__REQUIRED WORK__. Return, from the lines below, each one that includes the word "форме".

═══ SOURCE MATERIAL

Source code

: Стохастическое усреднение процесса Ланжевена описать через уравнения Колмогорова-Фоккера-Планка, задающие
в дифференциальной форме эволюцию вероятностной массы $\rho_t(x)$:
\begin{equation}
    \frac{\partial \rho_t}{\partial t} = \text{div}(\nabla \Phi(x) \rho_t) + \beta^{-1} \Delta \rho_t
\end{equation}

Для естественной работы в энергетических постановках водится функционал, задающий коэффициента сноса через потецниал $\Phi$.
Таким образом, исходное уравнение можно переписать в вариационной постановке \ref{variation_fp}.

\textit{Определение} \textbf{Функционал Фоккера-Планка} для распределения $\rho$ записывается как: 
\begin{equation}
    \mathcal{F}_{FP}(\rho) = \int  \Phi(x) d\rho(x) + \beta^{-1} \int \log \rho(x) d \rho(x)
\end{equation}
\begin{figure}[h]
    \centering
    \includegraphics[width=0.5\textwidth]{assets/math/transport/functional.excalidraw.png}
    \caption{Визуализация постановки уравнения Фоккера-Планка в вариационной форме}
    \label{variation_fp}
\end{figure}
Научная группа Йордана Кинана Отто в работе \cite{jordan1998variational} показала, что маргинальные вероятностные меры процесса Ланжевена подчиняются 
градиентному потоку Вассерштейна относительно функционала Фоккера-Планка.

══════

__ANSWER SPACE__.
в дифференциальной форме эволюцию вероятностной массы $\rho_t(x)$:
    \caption{Визуализация постановки уравнения Фоккера-Планка в вариационной форме}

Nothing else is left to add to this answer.